The success of a project is certainly due in part to the skills and training of the project manager as well as the scaleable measuring tools used to gauge progress. However, in this Tech Republic article, author Tom Mochal makes the point that regardless of how well-equipped a project manager is, the success of an initiative rises and falls in part due to the existing organization culture. How does culture influence a project? Perhaps the organization has a history of starting projects and not seeing them through to the end. Over time this could develop a pessimistic careless attitude among employees towards the introduction of new initiatives. The organizational structure matters as well, dictating how, where, and when people spend their time at work on a project. Mochal notes that while structure can change, culture is nearly impenetrable in the short run. This brings to mind the case we just discussed in class with an employee pulled between two task forces. Multitasking rarely improves a process, but rather splits attentions to 50% “power.”

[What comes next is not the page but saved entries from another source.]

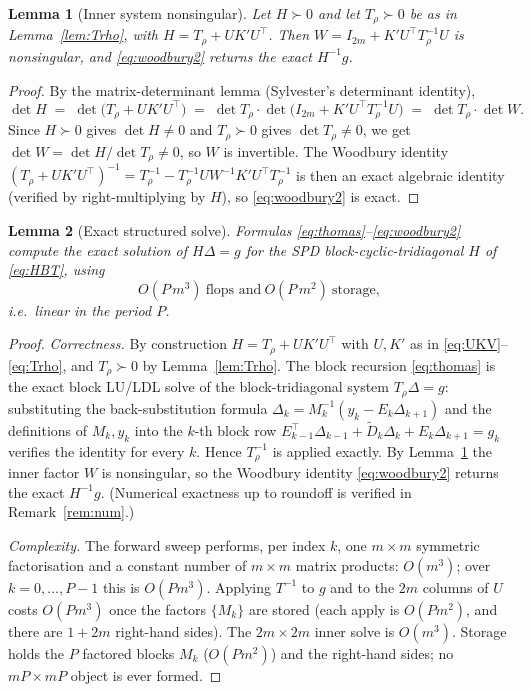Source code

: \documentclass{amsart}
\newtheorem{lemma}{Lemma}
\begin{document}
\begin{lemma}[Inner system nonsingular]\label{lem:inner}
Let $H\succ0$ and let $T_\rho\succ0$ be as in Lemma~\ref{lem:Trho}, with
$H=T_\rho+UK'U^{\!\top}$. Then $W=I_{2m}+K'U^{\!\top}T_\rho^{-1}U$ is nonsingular, and
\eqref{eq:woodbury2} returns the exact $H^{-1}g$.
\end{lemma}

\begin{proof}
By the matrix-determinant lemma (Sylvester's determinant identity),
\[
  \det H \;=\; \det\!\big(T_\rho+UK'U^{\!\top}\big)
        \;=\; \det T_\rho \cdot \det\!\big(I_{2m}+K'U^{\!\top}T_\rho^{-1}U\big)
        \;=\; \det T_\rho \cdot \det W .
\]
Since $H\succ0$ gives $\det H\neq0$ and $T_\rho\succ0$ gives $\det T_\rho\neq0$, we get
$\det W=\det H/\det T_\rho\neq0$, so $W$ is invertible. The Woodbury identity
$ (T_\rho+UK'U^{\!\top})^{-1}=T_\rho^{-1}-T_\rho^{-1}U W^{-1}K'U^{\!\top}T_\rho^{-1}$
is then an exact algebraic identity (verified by right-multiplying by $H$), so
\eqref{eq:woodbury2} is exact.
\end{proof}

\begin{lemma}[Exact structured solve]\label{lem:exact}
Formulas \eqref{eq:thomas}--\eqref{eq:woodbury2} compute the exact solution of
$H\Delta=g$ for the SPD block-cyclic-tridiagonal $H$ of \eqref{eq:HBT}, using
\[
  O(P\,m^3)\ \text{flops and}\ O(P\,m^2)\ \text{storage},
\]
i.e.\ \emph{linear} in the period $P$.
\end{lemma}

\begin{proof}
\emph{Correctness.} By construction $H=T_\rho+UK'U^{\!\top}$ with $U,K'$ as in
\eqref{eq:UKV}--\eqref{eq:Trho}, and $T_\rho\succ0$ by Lemma~\ref{lem:Trho}. The block
recursion \eqref{eq:thomas} is the exact block LU/LDL solve of the block-tridiagonal
system $T_\rho\Delta=g$: substituting the back-substitution formula
$\Delta_k=M_k^{-1}(y_k-E_k\Delta_{k+1})$ and the definitions of $M_k,y_k$ into the
$k$-th block row
$E_{k-1}^{\!\top}\Delta_{k-1}+\widetilde D_k\Delta_k+E_k\Delta_{k+1}=g_k$ verifies the
identity for every $k$. Hence $T_\rho^{-1}$ is applied exactly. By
Lemma~\ref{lem:inner} the inner factor $W$ is nonsingular, so the Woodbury identity
\eqref{eq:woodbury2} returns the exact $H^{-1}g$. (Numerical exactness up to roundoff
is verified in Remark~\ref{rem:num}.)

\emph{Complexity.} The forward sweep performs, per index $k$, one $m\times m$
symmetric factorisation and a constant number of $m\times m$ matrix products:
$O(m^3)$; over $k=0,\dots,P-1$ this is $O(Pm^3)$. Applying $T^{-1}$ to $g$ and to the
$2m$ columns of $U$ costs $O(Pm^3)$ once the factors $\{M_k\}$ are stored (each apply
is $O(Pm^2)$, and there are $1+2m$ right-hand sides). The $2m\times2m$ inner solve is
$O(m^3)$. Storage holds the $P$ factored blocks $M_k$ ($O(Pm^2)$) and the
right-hand sides; no $mP\times mP$ object is ever formed.
\end{proof}
\end{document}
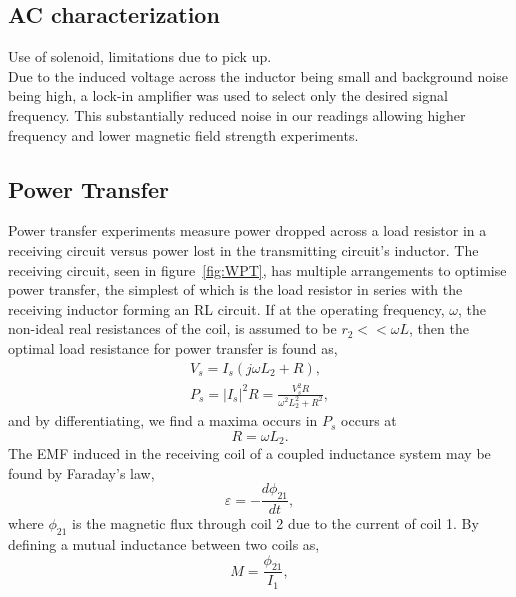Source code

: \documentclass[11pt]{iopart}
\begin{document}
\subsection{AC characterization}

Use of solenoid, limitations due to pick up.\\
Due to the induced voltage across the inductor being small and
background noise being high, a lock-in amplifier was used to select
only the desired signal frequency. This substantially reduced noise in
our readings allowing higher frequency and lower magnetic field
strength experiments.\\

\subsection{Power Transfer}
Power transfer experiments measure power dropped across a load
resistor in a receiving circuit versus power lost in the transmitting
circuit's inductor. The receiving circuit, seen in
figure~\ref{fig:WPT}, has multiple arrangements to optimise power
transfer, the simplest of which is the load resistor in series with
the receiving inductor forming an RL circuit. If at the operating
frequency, $\omega$, the non-ideal real resistances of the coil, is
assumed to be $r_2 << \omega L$, then the optimal load resistance for
power transfer is found as,
\vspace{-1em}
\begin{equation}
  \begin{split}
  V_s = I_s (j\omega L_2 + R),  \\
  P_s = |I_s|^2R = \frac{V_s^2R}{\omega^2L_2^2 + R^2},
  \label{eqn:RL-max}
  \end{split}
\end{equation}
and by differentiating, we find a maxima occurs in $P_s$ occurs at
\begin{equation}
  R = \omega L_2.
\end{equation}
The EMF induced in the receiving coil of a coupled inductance system may be found by Faraday's law,
\vspace{-0.5em}
\begin{equation}
  \varepsilon = -\frac{d\phi_{21}}{dt},
\end{equation}
where $\phi_{21}$ is the magnetic flux through coil 2 due
to the current of coil 1.  By defining a mutual inductance between two
coils as,
\vspace{-0.5em}
\begin{equation}
  M = \frac{\phi_{21}}{I_1},
\end{equation}
\end{document}
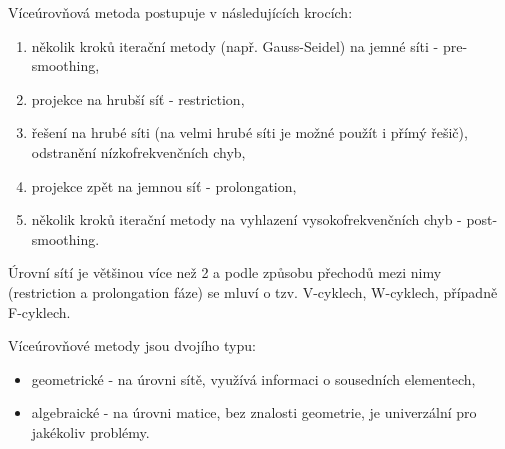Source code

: \documentclass[a4paper,12pt]{report}
\theoremstyle{remark}
\begin{document}
Víceúrovňová metoda postupuje v následujících krocích:
\begin{enumerate}
	\item několik kroků iterační metody (např. Gauss-Seidel) na jemné síti - pre-smoothing,
	\item projekce na hrubší síť - restriction,
	\item řešení na hrubé síti (na velmi hrubé síti je možné použít i přímý řešič), odstranění nízkofrekvenčních chyb,
	\item projekce zpět na jemnou síť - prolongation,
	\item několik kroků iterační metody na vyhlazení vysokofrekvenčních chyb - post-smoothing.
\end{enumerate}

Úrovní sítí je většinou více než 2 a podle způsobu přechodů mezi nimy (restriction a prolongation fáze) se mluví o tzv. V-cyklech, W-cyklech, případně F-cyklech. 

Víceúrovňové metody jsou dvojího typu:
\begin{itemize}
	\item geometrické - na úrovni sítě, využívá informaci o sousedních elementech,
	\item algebraické - na úrovni matice, bez znalosti geometrie, je univerzální pro jakékoliv problémy.
\end{itemize}
	

	
		
\end{document}
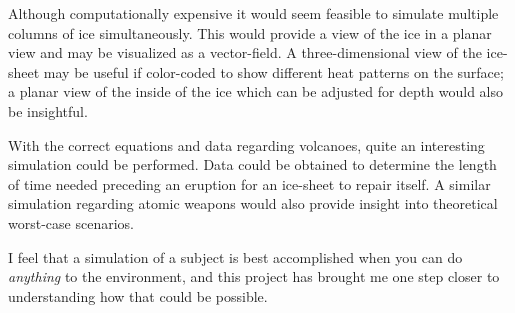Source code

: \documentclass{article}%
\begin{document}
Although computationally expensive it would seem feasible to simulate multiple columns of ice simultaneously.  This would provide a view of the ice in a planar view and may be visualized as a vector-field.  A three-dimensional view of the ice-sheet may be useful if color-coded to show different heat patterns on the surface; a planar view of the inside of the ice which can be adjusted for depth would also be insightful.

With the correct equations and data regarding volcanoes, quite an interesting simulation could be performed.  Data could be obtained to determine the length of time needed preceding an eruption for an ice-sheet to repair itself.  A similar simulation regarding atomic weapons would also provide insight into theoretical worst-case scenarios.

I feel that a simulation of a subject is best accomplished when you can do \emph{anything} to the environment, and this project has brought me one step closer to understanding how that could be possible.
\end{document}

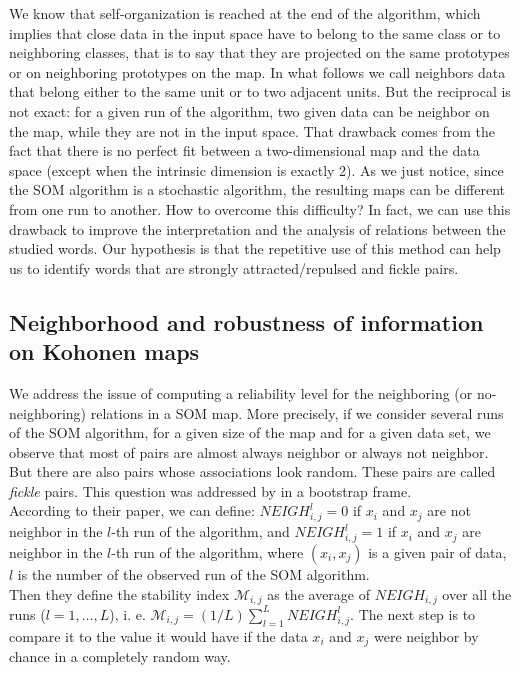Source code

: \documentclass{elsarticle}
\begin{document}
We know that self-organization is reached at the end of the algorithm, which implies that close data in the input space have to belong to the same class or to neighboring classes, that is to say that they are projected on the same prototypes or on neighboring prototypes on the map. In what follows we call neighbors data that belong either to the same unit or to two adjacent units. But the reciprocal is not exact: for a given run of the algorithm, two given data can be neighbor on the map, while they are not in the input space. That drawback comes from the fact that there is no perfect fit between a two-dimensional map and the data space (except when the intrinsic dimension is exactly 2). As we just notice, since the SOM algorithm is a stochastic algorithm, the resulting maps can be different from one run to another. How to overcome this difficulty? In fact, we can use this drawback to improve the interpretation and the analysis of relations between the studied words. Our hypothesis is that the repetitive use of this method can help us to identify words that are strongly attracted/repulsed and fickle pairs.

\subsection{Neighborhood and robustness of information on Kohonen maps}

We address the issue of computing a reliability level for the neighboring (or no-neighboring) relations in a SOM map. More precisely, if we consider several runs of the SOM algorithm, for a given size of the map and for a given data set, we observe that most of pairs are almost always neighbor or always not neighbor. But there are also pairs whose associations look random. These pairs are called \textit{fickle} pairs. This question was addressed by \cite{debodt02} in a bootstrap frame.\\

According to their paper, we can define:
$NEIGH_{i,j}^l=0$ if $x_i$ and $x_j$ are not neighbor in the $l$-th run of the algorithm, and 
$NEIGH_{i,j}^l=1$ if $x_i$ and $x_j$ are neighbor in the $l$-th run of the algorithm, 
where $(x_i, x_j)$ is a given pair of data, $l$ is the number of the observed run of the SOM algorithm.\\

Then they define the stability index $\mathcal{M}_{i,j}$ as the average of $NEIGH_{i,j}$ over all the runs ($l=1, \hdots, L$), i. e. 
$\mathcal{M}_{i,j} = (1/L)\sum_{l=1}^L NEIGH_{i,j}^l$. The next step is to compare it to the value it would have if the data $x_i$ and $x_j$ were neighbor by chance in a completely random way.\\
\end{document}
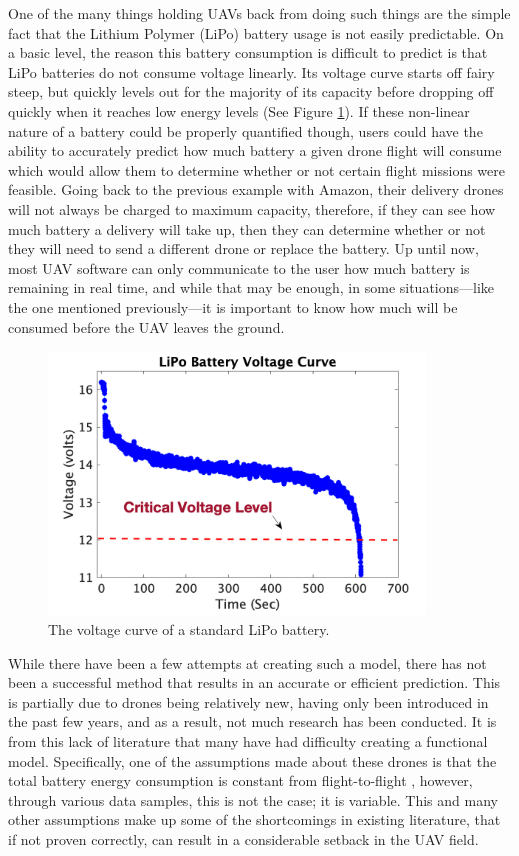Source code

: \documentclass{article}
\begin{document}
One of the many things holding UAVs back from doing such things are the simple fact that the Lithium Polymer (LiPo) battery usage is not easily predictable. On a basic level, the reason this battery consumption is difficult to predict is that LiPo batteries do not consume voltage linearly. Its voltage curve starts off fairy steep, but quickly levels out for the majority of its capacity before dropping off quickly when it reaches low energy levels (See Figure \ref{fig:volt}). If these non-linear nature of a battery could be properly quantified though, users could have the ability to accurately predict how much battery a given drone flight will consume which would allow them to determine whether or not certain flight missions were feasible. Going back to the previous example with Amazon, their delivery drones will not always be charged to maximum capacity, therefore, if they can see how much battery a delivery will take up, then they can determine whether or not they will need to send a different drone or replace the battery. Up until now, most UAV software can only communicate to the user how much battery is remaining in real time, and while that may be enough, in some situations—like the one mentioned previously—it is important to know how much will be consumed before the UAV leaves the ground.\par

\begin{figure}[!h]
	\centering
	\includegraphics[width = 100mm]{images/voltage.png}
	\caption{The voltage curve of a standard LiPo battery.}
	\label{fig:volt}
\end{figure}

While there have been a few attempts at creating such a model, there has not been a successful method that results in an accurate or efficient prediction. This is partially due to drones being relatively new, having only been introduced in the past few years, and as a result, not much research has been conducted. It is from this lack of literature that many have had difficulty creating a functional model. Specifically, one of the assumptions made about these drones is that the total battery energy consumption is constant from flight-to-flight \cite{Prasetia}, however, through various data samples, this is not the case; it is variable. This and many other assumptions make up some of the shortcomings in existing literature, that if not proven correctly, can result in a considerable setback in the UAV field. 
\end{document}

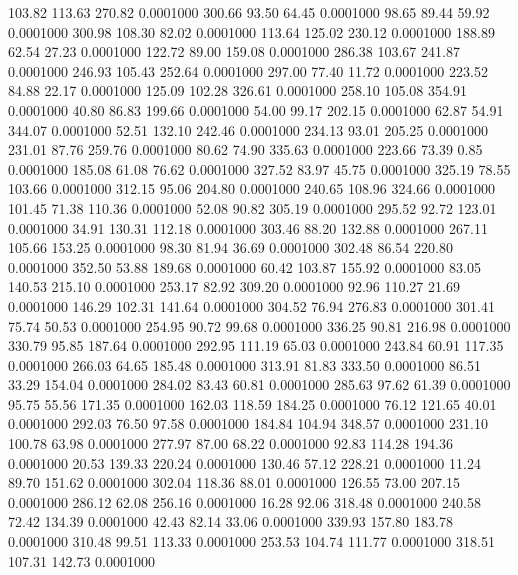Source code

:  103.82  113.63  270.82   0.0001000
 300.66   93.50   64.45   0.0001000
  98.65   89.44   59.92   0.0001000
 300.98  108.30   82.02   0.0001000
 113.64  125.02  230.12   0.0001000
 188.89   62.54   27.23   0.0001000
 122.72   89.00  159.08   0.0001000
 286.38  103.67  241.87   0.0001000
 246.93  105.43  252.64   0.0001000
 297.00   77.40   11.72   0.0001000
 223.52   84.88   22.17   0.0001000
 125.09  102.28  326.61   0.0001000
 258.10  105.08  354.91   0.0001000
  40.80   86.83  199.66   0.0001000
  54.00   99.17  202.15   0.0001000
  62.87   54.91  344.07   0.0001000
  52.51  132.10  242.46   0.0001000
 234.13   93.01  205.25   0.0001000
 231.01   87.76  259.76   0.0001000
  80.62   74.90  335.63   0.0001000
 223.66   73.39    0.85   0.0001000
 185.08   61.08   76.62   0.0001000
 327.52   83.97   45.75   0.0001000
 325.19   78.55  103.66   0.0001000
 312.15   95.06  204.80   0.0001000
 240.65  108.96  324.66   0.0001000
 101.45   71.38  110.36   0.0001000
  52.08   90.82  305.19   0.0001000
 295.52   92.72  123.01   0.0001000
  34.91  130.31  112.18   0.0001000
 303.46   88.20  132.88   0.0001000
 267.11  105.66  153.25   0.0001000
  98.30   81.94   36.69   0.0001000
 302.48   86.54  220.80   0.0001000
 352.50   53.88  189.68   0.0001000
  60.42  103.87  155.92   0.0001000
  83.05  140.53  215.10   0.0001000
 253.17   82.92  309.20   0.0001000
  92.96  110.27   21.69   0.0001000
 146.29  102.31  141.64   0.0001000
 304.52   76.94  276.83   0.0001000
 301.41   75.74   50.53   0.0001000
 254.95   90.72   99.68   0.0001000
 336.25   90.81  216.98   0.0001000
 330.79   95.85  187.64   0.0001000
 292.95  111.19   65.03   0.0001000
 243.84   60.91  117.35   0.0001000
 266.03   64.65  185.48   0.0001000
 313.91   81.83  333.50   0.0001000
  86.51   33.29  154.04   0.0001000
 284.02   83.43   60.81   0.0001000
 285.63   97.62   61.39   0.0001000
  95.75   55.56  171.35   0.0001000
 162.03  118.59  184.25   0.0001000
  76.12  121.65   40.01   0.0001000
 292.03   76.50   97.58   0.0001000
 184.84  104.94  348.57   0.0001000
 231.10  100.78   63.98   0.0001000
 277.97   87.00   68.22   0.0001000
  92.83  114.28  194.36   0.0001000
  20.53  139.33  220.24   0.0001000
 130.46   57.12  228.21   0.0001000
  11.24   89.70  151.62   0.0001000
 302.04  118.36   88.01   0.0001000
 126.55   73.00  207.15   0.0001000
 286.12   62.08  256.16   0.0001000
  16.28   92.06  318.48   0.0001000
 240.58   72.42  134.39   0.0001000
  42.43   82.14   33.06   0.0001000
 339.93  157.80  183.78   0.0001000
 310.48   99.51  113.33   0.0001000
 253.53  104.74  111.77   0.0001000
 318.51  107.31  142.73   0.0001000
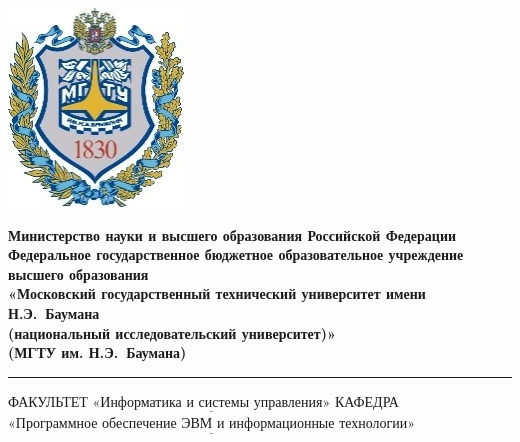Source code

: \documentclass[12pt,a4paper,oneside]{report}
\begin{document}
	
\noindent \begin{minipage}{0.15\textwidth}
	\includegraphics[width=\linewidth]{b_logo}
\end{minipage}
\noindent\begin{minipage}{0.9\textwidth}\centering
	\textbf{Министерство науки и высшего образования Российской Федерации}\\
	\textbf{Федеральное государственное бюджетное образовательное учреждение высшего образования}\\
	\textbf{«Московский государственный технический университет имени Н.Э.~Баумана}\\
	\textbf{(национальный исследовательский университет)»}\\
	\textbf{(МГТУ им. Н.Э.~Баумана)}
\end{minipage}

\noindent\rule{18cm}{3pt}
\newline
\noindent ФАКУЛЬТЕТ $\underline{\text{«Информатика и системы управления»}}$ \newline
\noindent КАФЕДРА $\underline{\text{«Программное обеспечение ЭВМ и информационные технологии»}}$\newline
\end{document}
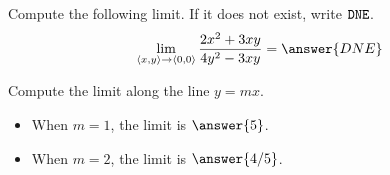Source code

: \documentclass{ximera}
\author{Jim Talamo \and Bart Snapp}
\begin{document}
\begin{exercise}
  Compute the following limit. If it does not exist, write $\verb|DNE|$.
  \[
  \lim_{\vector{x,y}\to \vector{0,0}}\frac{2x^2+3 x y}{4y^2-3xy} = \answer{DNE}
  \]
  \begin{exercise}
    Compute the limit along the line $y = m x$.
    \begin{itemize}
    \item When $m = 1$, the limit is $\answer{5}$.
    \item When $m = 2$, the limit is $\answer{4/5}$.
    \end{itemize}
  \end{exercise}
\end{exercise}
\end{document}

I have personally experienced the roadblocks of inbred organizational cultural mentalities, especially the lack of compliance and urgency in the final stages of project implementation. My volunteer team was working to analyze the supply chain (and reduce costs) of a bakery whose proceeds were largely donated to a cause. The bakery was financially in the red and had been for years, but the first priority was always the cause; this was evident when you talked to the employees. In fact, the bakery had never undergone a full financial analysis. The request for the project came from top management and we met with them to discuss the project scope and timeline. However, as we began to search for the data necessary to complete our initial analysis, we met resistance from middle management who vocalized their doubts about the project. They had seen other projects start and fail numerous times and were not willing to invest the time to see this project succeed. The top management and middle management additionally had not engaged in any communications concerning the project. When we met with middle management to ask for the data, it was the first time they had heard of the project and would not relinquish the data to us initially. These are only a few examples of our representative experience with the bakery, but it does serve as a poignant reminder that as a project manager, you can have the skills, the tools and the vision, but without the support of the people within the organization who will be affected by your project implementation, every step you take will be in vain.
Have you experienced or witnessed a great project fail in your organization? Why did it fail? How did the existing organizational culture play a part? Or vice versa, do you have an example of an organization culture that sped up the timeline of a project’s implementation? How did it complement the project initiatives?